++++ SOURCE RECORDS ++++
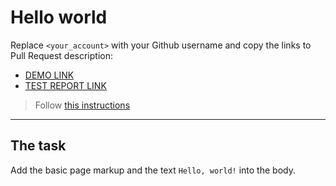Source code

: # Hello world
Replace `<your_account>` with your Github username and copy the links to Pull Request description:
- [DEMO LINK](https://<your_account>.github.io/layout_hello-world/)
- [TEST REPORT LINK](https://<your_account>.github.io/layout_hello-world/report/html_report/)

> Follow [this instructions](https://mate-academy.github.io/layout_task-guideline/#how-to-solve-the-layout-tasks-on-github)
___     

## The task
Add the basic page markup and the text `Hello, world!` into the body.
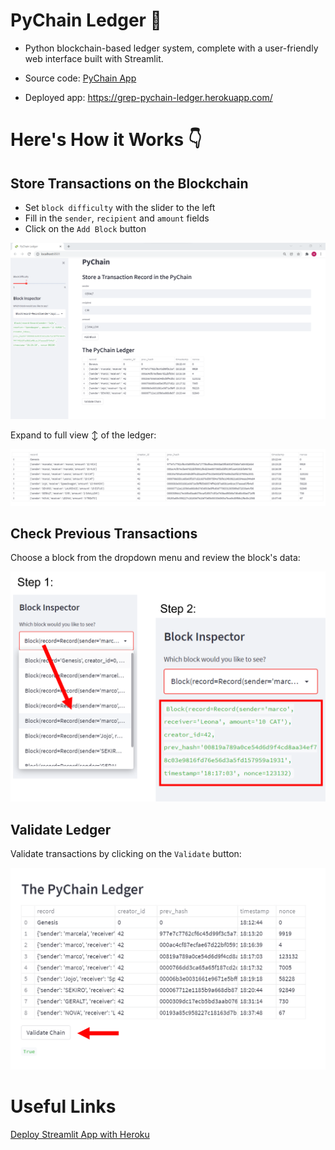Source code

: # PyChain Ledger 🔗

- Python blockchain-based ledger system, complete with a user-friendly web interface built with Streamlit.

- Source code: [PyChain App](pychain.py)

- Deployed app: https://grep-pychain-ledger.herokuapp.com/

# Here's How it Works 👇

## Store Transactions on the Blockchain

- Set `block difficulty` with the slider to the left
- Fill in the `sender`, `recipient` and `amount` fields
- Click on the `Add Block` button

![new-block](Images/new_transaction.png)

Expand to full view ↕ of the ledger:

![full-view](Images/full_ledger.png)

## Check Previous Transactions

Choose a block from the dropdown menu and review the block's data:

![choose-transaction](Images/check_transact.png)

## Validate Ledger

Validate transactions by clicking on the `Validate` button:

![validate](Images/validate_chain.png)


# Useful Links

[Deploy Streamlit App with Heroku](https://towardsdatascience.com/a-quick-tutorial-on-how-to-deploy-your-streamlit-app-to-heroku-874e1250dadd)
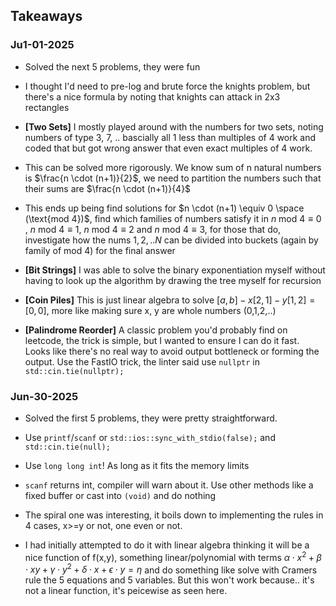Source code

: ## Takeaways

### Ju1-01-2025
- Solved the next 5 problems, they were fun

- I thought I'd need to pre-log and brute force the knights problem, but there's a nice formula by noting that knights can attack in 2x3 rectangles

- **[Two Sets]** I mostly played around with the numbers for two sets, noting numbers of type 3, 7, .. bascially all 1 less than multiples of 4 work and coded that but got wrong answer that even exact multiples of 4 work.

- This can be solved more rigorously. We know sum of n natural numbers is $\frac{n \cdot (n+1)}{2}$, we need to partition the numbers such that their sums are  $\frac{n \cdot (n+1)}{4}$

- This ends up being find solutions for $n \cdot (n+1) \equiv 0 \space (\text{mod 4})$, find which families of numbers satisfy it in $n \text{ mod } 4 \equiv 0$ ,  $n \text{ mod } 4 \equiv 1$, $n \text{ mod } 4 \equiv 2$ and  $n \text{ mod } 4 \equiv 3$, for those that do, investigate how the nums $1,2,..N$ can be divided into buckets (again by family of mod 4) for the final answer

- **[Bit Strings]** I was able to solve the binary exponentiation myself without having to look up the algorithm by drawing the tree myself for recursion

- **[Coin Piles]**  This is just linear algebra to solve $[a, b] - x[2, 1] - y[1, 2] = [0, 0]$, more like making sure x, y are whole numbers (0,1,2,..)

- **[Palindrome Reorder]** A classic problem you'd probably find on leetcode, the trick is simple, but I wanted to ensure I can do it fast. Looks like there's no real way to avoid output bottleneck or forming the output. Use the FastIO trick, the linter said use `nullptr` in `std::cin.tie(nullptr);`
 

### Jun-30-2025

- Solved the first 5 problems, they were pretty straightforward. 

- Use `printf`/`scanf` or `std::ios::sync_with_stdio(false);` and `std::cin.tie(null);`

- Use `long long int`! As long as it fits the memory limits

- `scanf` returns int, compiler will warn about it. Use other methods like a fixed buffer or cast into `(void)` and do nothing

- The spiral one was interesting, it boils down to implementing the rules in 4 cases, x>=y or not, one even or not.
- I had initially attempted to do it with linear algebra thinking it will be a nice function of f(x,y), something linear/polynomial with terms $\alpha \cdot x^2 + \beta \cdot xy + \gamma \cdot y^2 + \delta \cdot x + \epsilon \cdot y = \eta$ and do something like solve with Cramers rule the 5 equations and 5 variables. But this won't work because.. it's not a linear function, it's peicewise as seen here.
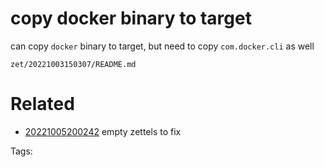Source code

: # copy docker binary to target
can copy `docker` binary to target, but need to copy `com.docker.cli` as well

` zet/20221003150307/README.md `

# Related

- [20221005200242](/zet/20221005200242/README.md) empty zettels to fix

Tags:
++++
▶ ABOUT THIS TASK:
Copy out all the records exactly, excluding pictures.

▶ SOLUTION:
Source code

: # Hello world
Replace `<your_account>` with your Github username and copy the links to Pull Request description:
- [DEMO LINK](https://<your_account>.github.io/layout_hello-world/)
- [TEST REPORT LINK](https://<your_account>.github.io/layout_hello-world/report/html_report/)

> Follow [this instructions](https://mate-academy.github.io/layout_task-guideline/#how-to-solve-the-layout-tasks-on-github)
___     

## The task
Add the basic page markup and the text `Hello, world!` into the body.
Source code

: # PyChain Ledger 🔗

- Python blockchain-based ledger system, complete with a user-friendly web interface built with Streamlit.

- Source code: [PyChain App](pychain.py)

- Deployed app: https://grep-pychain-ledger.herokuapp.com/

# Here's How it Works 👇

## Store Transactions on the Blockchain

- Set `block difficulty` with the slider to the left
- Fill in the `sender`, `recipient` and `amount` fields
- Click on the `Add Block` button

![new-block](Images/new_transaction.png)

Expand to full view ↕ of the ledger:

![full-view](Images/full_ledger.png)

## Check Previous Transactions

Choose a block from the dropdown menu and review the block's data:

![choose-transaction](Images/check_transact.png)

## Validate Ledger

Validate transactions by clicking on the `Validate` button:

![validate](Images/validate_chain.png)


# Useful Links

[Deploy Streamlit App with Heroku](https://towardsdatascience.com/a-quick-tutorial-on-how-to-deploy-your-streamlit-app-to-heroku-874e1250dadd)
Source code

: ## Takeaways

### Ju1-01-2025
- Solved the next 5 problems, they were fun

- I thought I'd need to pre-log and brute force the knights problem, but there's a nice formula by noting that knights can attack in 2x3 rectangles

- **[Two Sets]** I mostly played around with the numbers for two sets, noting numbers of type 3, 7, .. bascially all 1 less than multiples of 4 work and coded that but got wrong answer that even exact multiples of 4 work.

- This can be solved more rigorously. We know sum of n natural numbers is $\frac{n \cdot (n+1)}{2}$, we need to partition the numbers such that their sums are  $\frac{n \cdot (n+1)}{4}$

- This ends up being find solutions for $n \cdot (n+1) \equiv 0 \space (\text{mod 4})$, find which families of numbers satisfy it in $n \text{ mod } 4 \equiv 0$ ,  $n \text{ mod } 4 \equiv 1$, $n \text{ mod } 4 \equiv 2$ and  $n \text{ mod } 4 \equiv 3$, for those that do, investigate how the nums $1,2,..N$ can be divided into buckets (again by family of mod 4) for the final answer

- **[Bit Strings]** I was able to solve the binary exponentiation myself without having to look up the algorithm by drawing the tree myself for recursion

- **[Coin Piles]**  This is just linear algebra to solve $[a, b] - x[2, 1] - y[1, 2] = [0, 0]$, more like making sure x, y are whole numbers (0,1,2,..)

- **[Palindrome Reorder]** A classic problem you'd probably find on leetcode, the trick is simple, but I wanted to ensure I can do it fast. Looks like there's no real way to avoid output bottleneck or forming the output. Use the FastIO trick, the linter said use `nullptr` in `std::cin.tie(nullptr);`
 

### Jun-30-2025

- Solved the first 5 problems, they were pretty straightforward. 

- Use `printf`/`scanf` or `std::ios::sync_with_stdio(false);` and `std::cin.tie(null);`

- Use `long long int`! As long as it fits the memory limits

- `scanf` returns int, compiler will warn about it. Use other methods like a fixed buffer or cast into `(void)` and do nothing

- The spiral one was interesting, it boils down to implementing the rules in 4 cases, x>=y or not, one even or not.
- I had initially attempted to do it with linear algebra thinking it will be a nice function of f(x,y), something linear/polynomial with terms $\alpha \cdot x^2 + \beta \cdot xy + \gamma \cdot y^2 + \delta \cdot x + \epsilon \cdot y = \eta$ and do something like solve with Cramers rule the 5 equations and 5 variables. But this won't work because.. it's not a linear function, it's peicewise as seen here.
Source code

: # copy docker binary to target
can copy `docker` binary to target, but need to copy `com.docker.cli` as well

` zet/20221003150307/README.md `

# Related

- [20221005200242](/zet/20221005200242/README.md) empty zettels to fix

Tags:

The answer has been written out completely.